The Pacific Northwest. Some of our family can’t wait to get here, some of our family couldn’t care less, and some were completely skeptical. We arrived in Oregon after a long drive along the Columbia River past Mt Hood and some waterfalls seen from the highway. It was beautiful. We had mixed reviews of the campsite we were staying at for just under two weeks, so no one knew what to expect. After our checkin, drive over to the huge lot to unhook our tow and then the drive out to the site, all concerns left. The location was amazing and it kept getting better.
Our site was tucked in the trees. We hadn’t been around this many trees since staying in Lenoir, NC over Halloween. Our Starlink internet worked well because we kept our motorhome nose right at the edge of our site property. This benefited us greatly because we had ample room to put up our Quickset, which was also all tucked in the trees. This is the first campsite we’ve been in where we actually felt as though we were camping. We made fire in the fire pit and cooked dutch oven chili, smores, banana boats, and blackberry cobbler. We became nostalgic and decided that we definitely need to go tent camping again, soon.
Not only did this location have trees, and suitable temperatures for cooking on a firepit, but it also had trails that you could take down to the river. These trails provided tucked away spots where you could go out on the rocks and play in the water. Your feet might get wet, but it was totally worth it. We found about six different locations where we could get to the water. The views were spectacular, the water was refreshing and you could just watch all of your worries and cares flow away through the shallow moving river that was bumping along the rocks. Our eldest even said that the air smelled better here than it has anywhere else. Yes, my son, it certainly does.
If you drive over to Mt Hood Village, you can take a 35-mile self guided tour along their Hood River Fruit Loop Trail. There are 27 fruit stands, U-pick farms, fruit orchards and small town shops along the way that will provide you with the most delicious fruits, ciders, brews, wines, and produce you can imagine. We came home stocked full of cherries, blueberries, raspberries and cider. Luckily Jason was the voice of reason and the dog was home alone, so we couldn’t visit every stand and break the bank. One day, however, I’d love to go back and see more.

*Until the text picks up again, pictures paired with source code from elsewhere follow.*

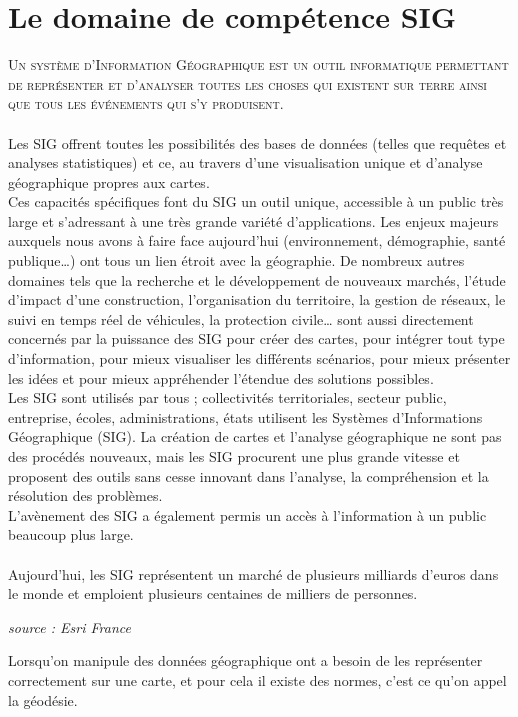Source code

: \section{Le domaine de compétence SIG}
\textsc{
Un système d’Information Géographique est un outil informatique permettant de représenter et d’analyser toutes les choses qui existent sur terre ainsi que tous les événements qui s’y produisent.
}\\\\
Les SIG offrent toutes les possibilités des bases de données (telles que requêtes et analyses statistiques) et ce, au travers d’une visualisation unique et d’analyse géographique propres aux cartes.
\\Ces capacités spécifiques font du SIG un outil unique, accessible à un public très large et s’adressant à une très grande variété d’applications.
Les enjeux majeurs auxquels nous avons à faire face aujourd’hui (environnement, démographie, santé publique…) ont tous un lien étroit avec la géographie.
De nombreux autres domaines tels que la recherche et le développement de nouveaux marchés, l’étude d’impact d’une construction, l’organisation du territoire, la gestion de réseaux, le suivi en temps réel de véhicules, la protection civile… sont aussi directement concernés par la puissance des SIG pour créer des cartes, pour intégrer tout type d’information, pour mieux visualiser les différents scénarios, pour mieux présenter les idées et pour mieux appréhender l’étendue des solutions possibles.
\\Les SIG sont utilisés par tous ; collectivités territoriales, secteur public, entreprise, écoles, administrations, états utilisent les Systèmes d’Informations Géographique (SIG). La création de cartes et l’analyse géographique ne sont pas des procédés nouveaux, mais les SIG procurent une plus grande vitesse et proposent des outils sans cesse innovant dans l’analyse, la compréhension et la résolution des problèmes.
\\L’avènement des SIG a également permis un accès à l’information à un public beaucoup plus large.
\\\\
Aujourd’hui, les SIG représentent un marché de plusieurs milliards d'euros dans le monde et emploient plusieurs centaines de milliers de personnes.
\begin{flushright}
\textit{source : Esri France}
\end{flushright}
\newpage
Lorsqu'on manipule des données géographique ont a besoin de les représenter correctement sur une carte, et pour cela il existe des normes, c'est ce qu'on appel la géodésie.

Last, but certainly not least, we were able to drive up to the Timberline Lodge on Mt Hood which is such a high mountain that you can ski on the slopes for ten months out of the year. Since we arrive the very end of July, the lodge was getting ready to shut down for it’s two month rest period. That was not stopping the avid skiers and snowboarders who were still riding up the lifts and sailing down the slopes. We were able to ride half way up as pedestrians and play in the snow. Now, I’ve been a skier since I was 7 years old and I’ve never been so terrified being on a ski lift as I was that day. Who knew that having ski gear on and a large blanket of white snow below you gives massive amounts of security. Not me, obviously. But luckily we made it. The air was still fresh and chill, the snow was a bit choppy, but it was also the end of July. We got to walk back down the mountain on foot, bypassing the ski lift declining the mountain, and witness the views of a lifetime.
Once we got back down to the Timberline Lodge, we were able to go in and check out the high-alpine lodge that was built back in 1937 by the stone and timbers in the area. It was constructed by the same man who designed the Zion Mountain Lodge who constructed the stone fireplace with 800,000 lbs of stone. The interior holds artifacts from the beginning showing the history and love that are held within this lodge. And as a special bonus for those Stanley Kubrick lovers out there, the Timberline lodge was also the hotel in the woods for the Shining. Such an amazing adventure and wonderful experience on so many levels!